[WHAT YOU WILL DO]: Please restate the records that follow exactly, skipping their images.

Document images with source code
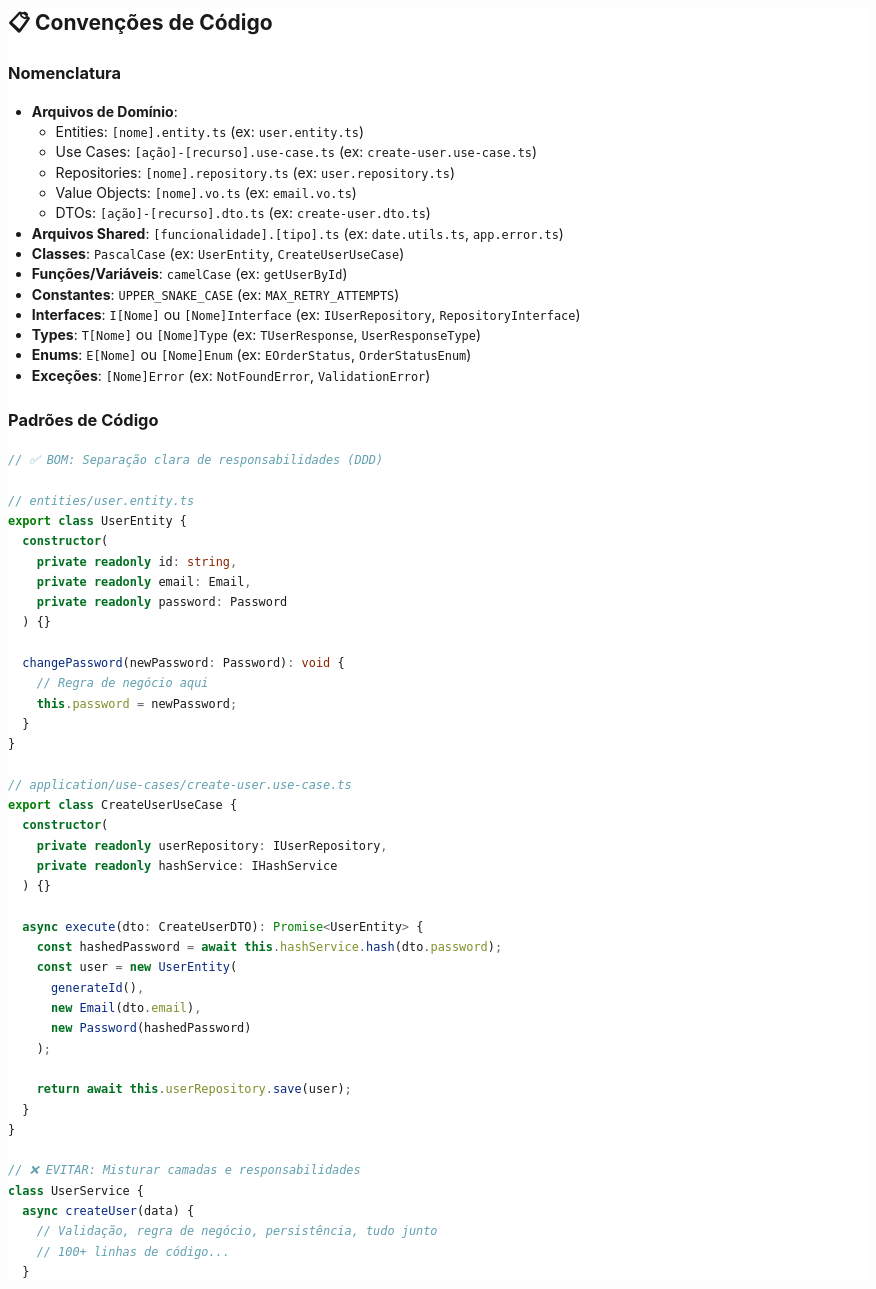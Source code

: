 ## 📋 Convenções de Código

### Nomenclatura

- **Arquivos de Domínio**:
  - Entities: `[nome].entity.ts` (ex: `user.entity.ts`)
  - Use Cases: `[ação]-[recurso].use-case.ts` (ex: `create-user.use-case.ts`)
  - Repositories: `[nome].repository.ts` (ex: `user.repository.ts`)
  - Value Objects: `[nome].vo.ts` (ex: `email.vo.ts`)
  - DTOs: `[ação]-[recurso].dto.ts` (ex: `create-user.dto.ts`)
- **Arquivos Shared**: `[funcionalidade].[tipo].ts` (ex: `date.utils.ts`, `app.error.ts`)
- **Classes**: `PascalCase` (ex: `UserEntity`, `CreateUserUseCase`)
- **Funções/Variáveis**: `camelCase` (ex: `getUserById`)
- **Constantes**: `UPPER_SNAKE_CASE` (ex: `MAX_RETRY_ATTEMPTS`)
- **Interfaces**: `I[Nome]` ou `[Nome]Interface` (ex: `IUserRepository`, `RepositoryInterface`)
- **Types**: `T[Nome]` ou `[Nome]Type` (ex: `TUserResponse`, `UserResponseType`)
- **Enums**: `E[Nome]` ou `[Nome]Enum` (ex: `EOrderStatus`, `OrderStatusEnum`)
- **Exceções**: `[Nome]Error` (ex: `NotFoundError`, `ValidationError`)

### Padrões de Código

```typescript
// ✅ BOM: Separação clara de responsabilidades (DDD)

// entities/user.entity.ts
export class UserEntity {
  constructor(
    private readonly id: string,
    private readonly email: Email,
    private readonly password: Password
  ) {}

  changePassword(newPassword: Password): void {
    // Regra de negócio aqui
    this.password = newPassword;
  }
}

// application/use-cases/create-user.use-case.ts
export class CreateUserUseCase {
  constructor(
    private readonly userRepository: IUserRepository,
    private readonly hashService: IHashService
  ) {}

  async execute(dto: CreateUserDTO): Promise<UserEntity> {
    const hashedPassword = await this.hashService.hash(dto.password);
    const user = new UserEntity(
      generateId(),
      new Email(dto.email),
      new Password(hashedPassword)
    );
    
    return await this.userRepository.save(user);
  }
}

// ❌ EVITAR: Misturar camadas e responsabilidades
class UserService {
  async createUser(data) {
    // Validação, regra de negócio, persistência, tudo junto
    // 100+ linhas de código...
  }
```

[TASK ANSWER]:
Source code

: ## 📋 Convenções de Código

### Nomenclatura

- **Arquivos de Domínio**:
  - Entities: `[nome].entity.ts` (ex: `user.entity.ts`)
  - Use Cases: `[ação]-[recurso].use-case.ts` (ex: `create-user.use-case.ts`)
  - Repositories: `[nome].repository.ts` (ex: `user.repository.ts`)
  - Value Objects: `[nome].vo.ts` (ex: `email.vo.ts`)
  - DTOs: `[ação]-[recurso].dto.ts` (ex: `create-user.dto.ts`)
- **Arquivos Shared**: `[funcionalidade].[tipo].ts` (ex: `date.utils.ts`, `app.error.ts`)
- **Classes**: `PascalCase` (ex: `UserEntity`, `CreateUserUseCase`)
- **Funções/Variáveis**: `camelCase` (ex: `getUserById`)
- **Constantes**: `UPPER_SNAKE_CASE` (ex: `MAX_RETRY_ATTEMPTS`)
- **Interfaces**: `I[Nome]` ou `[Nome]Interface` (ex: `IUserRepository`, `RepositoryInterface`)
- **Types**: `T[Nome]` ou `[Nome]Type` (ex: `TUserResponse`, `UserResponseType`)
- **Enums**: `E[Nome]` ou `[Nome]Enum` (ex: `EOrderStatus`, `OrderStatusEnum`)
- **Exceções**: `[Nome]Error` (ex: `NotFoundError`, `ValidationError`)

### Padrões de Código

```typescript
// ✅ BOM: Separação clara de responsabilidades (DDD)

// entities/user.entity.ts
export class UserEntity {
  constructor(
    private readonly id: string,
    private readonly email: Email,
    private readonly password: Password
  ) {}

  changePassword(newPassword: Password): void {
    // Regra de negócio aqui
    this.password = newPassword;
  }
}

// application/use-cases/create-user.use-case.ts
export class CreateUserUseCase {
  constructor(
    private readonly userRepository: IUserRepository,
    private readonly hashService: IHashService
  ) {}

  async execute(dto: CreateUserDTO): Promise<UserEntity> {
    const hashedPassword = await this.hashService.hash(dto.password);
    const user = new UserEntity(
      generateId(),
      new Email(dto.email),
      new Password(hashedPassword)
    );
    
    return await this.userRepository.save(user);
  }
}

// ❌ EVITAR: Misturar camadas e responsabilidades
class UserService {
  async createUser(data) {
    // Validação, regra de negócio, persistência, tudo junto
    // 100+ linhas de código...
  }
```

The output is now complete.